Thursday, January 9, 2025

A Broken Mirror’s Wisdom




                     A Broken Mirror’s Wisdom



 

     Writer: Vijay Madan

   Photo:  Vijay Madan



Vijay stood in front of the broken mirror in his room, whiskey glass in hand, his reflection fractured into countless jagged pieces. Each shard seemed to reflect a part of him he barely recognized—a graying professor, a seeker of truth, a lover of chaos, and a man who once believed he could see the world clearly. Yet now, he thought, his mind felt no different from the broken mirror: fragmented, clouded, and covered with the dust of his own experiences.


“The mind is a mirror,” he murmured to himself, his voice tinged with both wonder and resignation. “It gathers dust while it reflects.”


In the silence of his room, Vijay’s mind drifted back to the beginning of his journey. As a young chemistry professor, he had prided himself on the clarity of his thoughts, the precision of his reasoning. His mind had been like a pristine mirror then, reflecting the equations of life and the universe with sharp accuracy. But over the years, the relentless march of time had deposited layers of “dust” on that mirror—regrets, unresolved emotions, broken relationships, and the constant pull of his own imperfections.


He took a sip of whiskey, letting the burn anchor him in the moment. “Dust,” he thought. “The biases, the fears, the distractions…they’re inevitable, aren’t they?”


Vijay remembered a lecture he had once given about entropy, the natural tendency of the universe toward disorder. He had explained to his students how even the most ordered systems inevitably succumb to chaos. Was the human mind any different? It, too, gathered disorder as it journeyed through life. Yet, amidst this chaos, there was beauty—a beauty he had come to appreciate in the club’s increasing disorder, in the randomness of a photograph, or in the fleeting brilliance of a sunset.


But tonight, the metaphor felt heavier, more personal. Vijay saw his mind as a mirror that had not only gathered dust but had also cracked under the weight of its reflections. His children drifting away, his once-revered status in academia fading into irrelevance—had left marks that no amount of cleaning could erase.


“Still,” he whispered, “a dusty mirror still reflects. It may not be perfect, but it shows something.”


He thought of the practices that had once brought him clarity—meditation at the ghats of Banaras, where he had felt his consciousness dissolve into nothingness; the act of framing a photograph, where the world narrowed to a single, focused point; even driving, where the rhythm of the road calmed his restless mind. Each of these had been attempts to clear the dust, to reclaim the clarity of his mirror.


Vijay set the whiskey glass down and looked at the fractured mirror again. Perhaps, he thought, the cracks and dust were not imperfections but truths—evidence of a life lived, of battles fought and scars earned. Maybe the mind, like the universe, was never meant to remain pristine.
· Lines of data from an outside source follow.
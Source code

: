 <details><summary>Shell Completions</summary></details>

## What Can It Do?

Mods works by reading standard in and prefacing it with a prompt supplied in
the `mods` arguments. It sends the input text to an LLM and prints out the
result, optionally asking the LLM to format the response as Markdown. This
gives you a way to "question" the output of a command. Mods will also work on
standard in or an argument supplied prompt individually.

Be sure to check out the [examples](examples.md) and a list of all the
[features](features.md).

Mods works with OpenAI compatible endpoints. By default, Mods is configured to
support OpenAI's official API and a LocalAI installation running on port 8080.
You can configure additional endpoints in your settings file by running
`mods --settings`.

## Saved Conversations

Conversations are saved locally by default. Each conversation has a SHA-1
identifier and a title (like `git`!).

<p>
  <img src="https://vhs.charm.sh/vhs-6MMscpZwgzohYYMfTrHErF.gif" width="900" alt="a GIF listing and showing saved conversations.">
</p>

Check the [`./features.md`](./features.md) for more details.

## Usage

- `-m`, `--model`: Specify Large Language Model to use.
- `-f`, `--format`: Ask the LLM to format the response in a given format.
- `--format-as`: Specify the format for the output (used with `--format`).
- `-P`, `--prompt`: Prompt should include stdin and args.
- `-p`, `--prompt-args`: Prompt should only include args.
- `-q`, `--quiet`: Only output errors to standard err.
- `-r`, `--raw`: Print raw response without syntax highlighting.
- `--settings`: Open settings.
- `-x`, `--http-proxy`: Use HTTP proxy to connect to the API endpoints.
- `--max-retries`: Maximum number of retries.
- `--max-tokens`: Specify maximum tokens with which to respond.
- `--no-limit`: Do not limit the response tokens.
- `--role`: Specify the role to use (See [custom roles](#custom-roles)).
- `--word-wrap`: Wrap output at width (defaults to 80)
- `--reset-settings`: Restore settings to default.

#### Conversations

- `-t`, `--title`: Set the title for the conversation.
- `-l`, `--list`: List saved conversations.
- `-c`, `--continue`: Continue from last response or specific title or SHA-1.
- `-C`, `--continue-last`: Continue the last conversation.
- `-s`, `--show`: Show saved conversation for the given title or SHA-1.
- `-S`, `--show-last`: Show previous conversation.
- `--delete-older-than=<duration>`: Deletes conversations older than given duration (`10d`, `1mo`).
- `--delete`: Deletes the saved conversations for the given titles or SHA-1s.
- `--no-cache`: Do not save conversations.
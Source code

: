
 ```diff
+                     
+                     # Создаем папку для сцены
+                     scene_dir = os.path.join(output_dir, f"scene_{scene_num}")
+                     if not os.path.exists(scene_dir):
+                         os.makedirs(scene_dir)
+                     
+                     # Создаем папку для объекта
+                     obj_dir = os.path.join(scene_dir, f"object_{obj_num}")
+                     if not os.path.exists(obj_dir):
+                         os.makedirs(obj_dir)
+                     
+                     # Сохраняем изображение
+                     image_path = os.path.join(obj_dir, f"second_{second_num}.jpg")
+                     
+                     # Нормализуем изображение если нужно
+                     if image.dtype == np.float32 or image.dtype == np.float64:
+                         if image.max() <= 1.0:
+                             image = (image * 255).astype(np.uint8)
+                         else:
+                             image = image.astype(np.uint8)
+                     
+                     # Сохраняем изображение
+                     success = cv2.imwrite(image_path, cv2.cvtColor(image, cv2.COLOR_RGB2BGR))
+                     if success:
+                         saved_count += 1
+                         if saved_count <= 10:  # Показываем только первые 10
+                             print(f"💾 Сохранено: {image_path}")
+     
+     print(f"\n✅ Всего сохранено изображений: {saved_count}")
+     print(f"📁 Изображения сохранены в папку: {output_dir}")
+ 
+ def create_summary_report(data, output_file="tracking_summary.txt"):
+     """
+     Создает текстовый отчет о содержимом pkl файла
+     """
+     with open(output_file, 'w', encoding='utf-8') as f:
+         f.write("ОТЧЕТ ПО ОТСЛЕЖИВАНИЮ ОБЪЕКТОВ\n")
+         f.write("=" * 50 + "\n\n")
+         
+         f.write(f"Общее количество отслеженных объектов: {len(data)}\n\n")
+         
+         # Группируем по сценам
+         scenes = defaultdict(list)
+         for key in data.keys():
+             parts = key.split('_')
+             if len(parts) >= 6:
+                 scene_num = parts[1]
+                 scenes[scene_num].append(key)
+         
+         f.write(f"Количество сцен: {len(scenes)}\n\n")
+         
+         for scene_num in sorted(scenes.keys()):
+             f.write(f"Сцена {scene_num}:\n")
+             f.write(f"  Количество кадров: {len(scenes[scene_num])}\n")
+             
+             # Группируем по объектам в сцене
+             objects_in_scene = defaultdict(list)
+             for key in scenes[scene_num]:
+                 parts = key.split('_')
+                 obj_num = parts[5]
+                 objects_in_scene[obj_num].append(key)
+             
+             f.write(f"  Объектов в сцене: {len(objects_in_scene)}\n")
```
Perhaps its true beauty lay in its ability to reflect despite the imperfections, to find meaning even in chaos.


He reached for his Nikon camera, feeling its weight in his hands. Photography had always been his way of reconciling with reality, of capturing the fleeting beauty amidst the chaos. He aimed it at the broken mirror, framing his fractured reflection.


Click.


The shutter echoed softly in the room, and Vijay smiled. “The mind may gather dust,” he thought, “but it can still create beauty. Even a cracked mirror reflects the light.”


In that moment, Vijay felt a sense of acceptance—a quiet understanding that the dust and cracks of his mind were not obstacles but essential parts of his journey.